Grassroots Against the Socialist Revolution

Justin Katz

Former CIA official Herbert Meyer has an excellent article about the Left's strategy and methods for radically transforming the United States of America, touching on some broad themes in current events:

At the core of democracy is the rule of law, and we have already lost it. The liberals lecture us incessantly that everything is "relative," but that's not true; some things are absolutes. You cannot claim to be faithful to your spouse because you never cheat on her -- except when you're in London on business. And you cannot claim to have the rule of law if the government can set aside the rule of law when it decides that "special circumstances" have arisen that warrant illegality. When the President and his aides handed ownership of Chrysler Corp. to the United Auto Workers union, they tried to avoid sending that beleaguered company into bankruptcy by muscling its bondholders into accepting less money for their assets than the law entitled them to collect. These contracts, and the law under which they were signed, were mere obstacles to a thuggish President bent on paying off his political supporters.

It's going to get much worse, fast.
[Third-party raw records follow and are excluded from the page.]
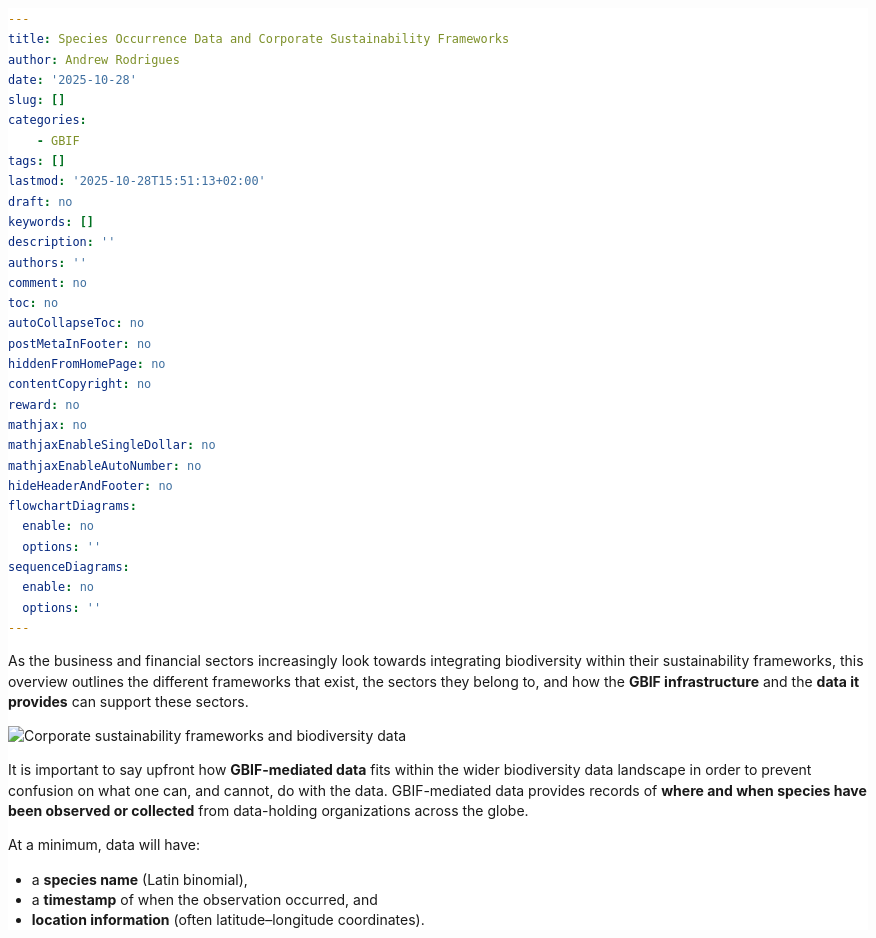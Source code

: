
 ```yaml
---
title: Species Occurrence Data and Corporate Sustainability Frameworks
author: Andrew Rodrigues
date: '2025-10-28'
slug: []
categories: 
    - GBIF
tags: []
lastmod: '2025-10-28T15:51:13+02:00'
draft: no
keywords: []
description: ''
authors: ''
comment: no
toc: no
autoCollapseToc: no
postMetaInFooter: no
hiddenFromHomePage: no
contentCopyright: no
reward: no
mathjax: no
mathjaxEnableSingleDollar: no
mathjaxEnableAutoNumber: no
hideHeaderAndFooter: no
flowchartDiagrams:
  enable: no
  options: ''
sequenceDiagrams:
  enable: no
  options: ''
---
```


As the business and financial sectors increasingly look towards integrating biodiversity within their sustainability frameworks, this overview outlines the different frameworks that exist, the sectors they belong to, and how the **GBIF infrastructure** and the **data it provides** can support these sectors.



<img src="tree.png" alt="Corporate sustainability frameworks and biodiversity data" width="400">

It is important to say upfront how **GBIF-mediated data** fits within the wider biodiversity data landscape in order to prevent confusion on what one can, and cannot, do with the data. GBIF-mediated data provides records of **where and when species have been observed or collected** from data-holding organizations across the globe.  

At a minimum, data will have:
- a **species name** (Latin binomial),
- a **timestamp** of when the observation occurred, and
- **location information** (often latitude–longitude coordinates).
President Obama has told us time and again that among his criteria for choosing Federal judges will be "empathy." Empathy is a wonderful quality in any human being, but a judge's job is to rule according to the law. Once our courts are presided over by judges who will reach verdicts based on how they feel about an issue -- such as abortion or the right of citizens to bear arms -- the law will be whatever the judges wish it to be; the rule of law will become an empty phrase rather than the architecture of our civilization.
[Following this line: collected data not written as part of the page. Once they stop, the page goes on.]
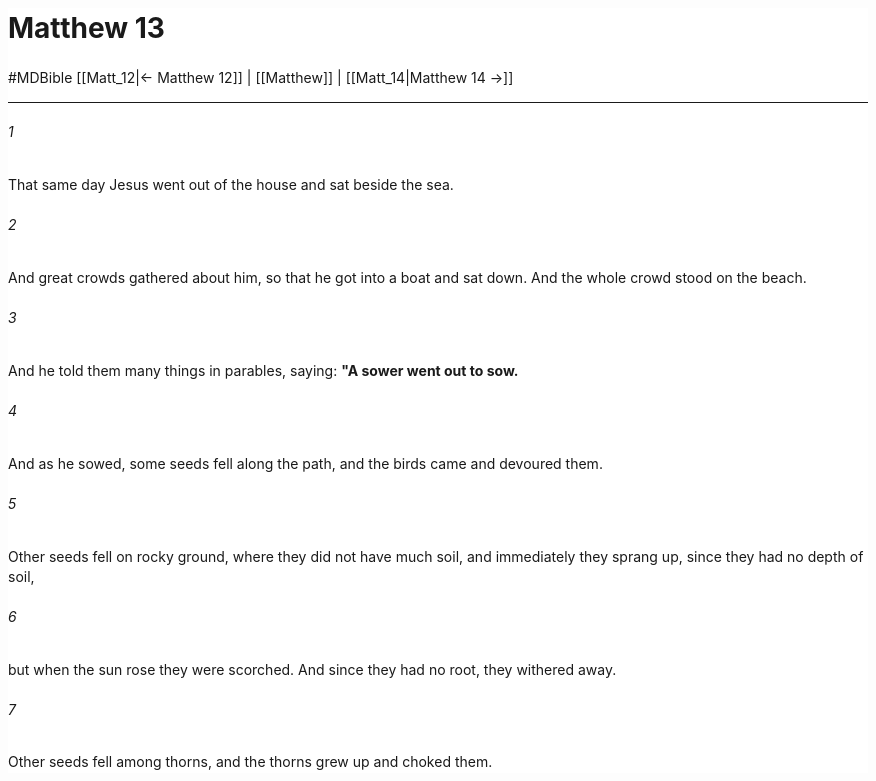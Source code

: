 # Matthew 13
#MDBible
[[Matt_12|← Matthew 12]] | [[Matthew]] | [[Matt_14|Matthew 14 →]]

***






###### 1 


That same day Jesus went out of the house and sat beside the sea. 





###### 2 


And great crowds gathered about him, so that he got into a boat and sat down. And the whole crowd stood on the beach. 





###### 3 


And he told them many things in parables, saying: **"A sower went out to sow.** 





###### 4 


And as he sowed, some seeds fell along the path, and the birds came and devoured them. 





###### 5 


Other seeds fell on rocky ground, where they did not have much soil, and immediately they sprang up, since they had no depth of soil, 





###### 6 


but when the sun rose they were scorched. And since they had no root, they withered away. 





###### 7 


Other seeds fell among thorns, and the thorns grew up and choked them.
We have lost our free-market economy as quickly as we have lost the rule of law. Money is to an economy what blood is to a body; life and death resides within the organ that controls its flow. The government already owns our country's leading banks, which means the government now controls our economy. (And in all fairness to President Obama, it was the Bush administration that started us down this ghastly road.) One indicator of the Obama administration's real objective: When some banks that had taken federal money attempted to repay their loans, the Treasury Department refused to accept repayment and step aside. This shows the government's goal isn't to prop up the banks, but rather to control them.

Here, too, things are going to get much worse, fast. The government now owns General Motors Corp., is reaching for control of insurance companies, and has launched plans to take over our country's healthcare industry. It even wants authority to set the salaries of executives in industries that, at least for now, aren't being subsidized or underwritten by the government.

Put all this together, and what we have in our country today isn't a democracy and it isn't a free-market economy. Reader, what we have now is a revolution.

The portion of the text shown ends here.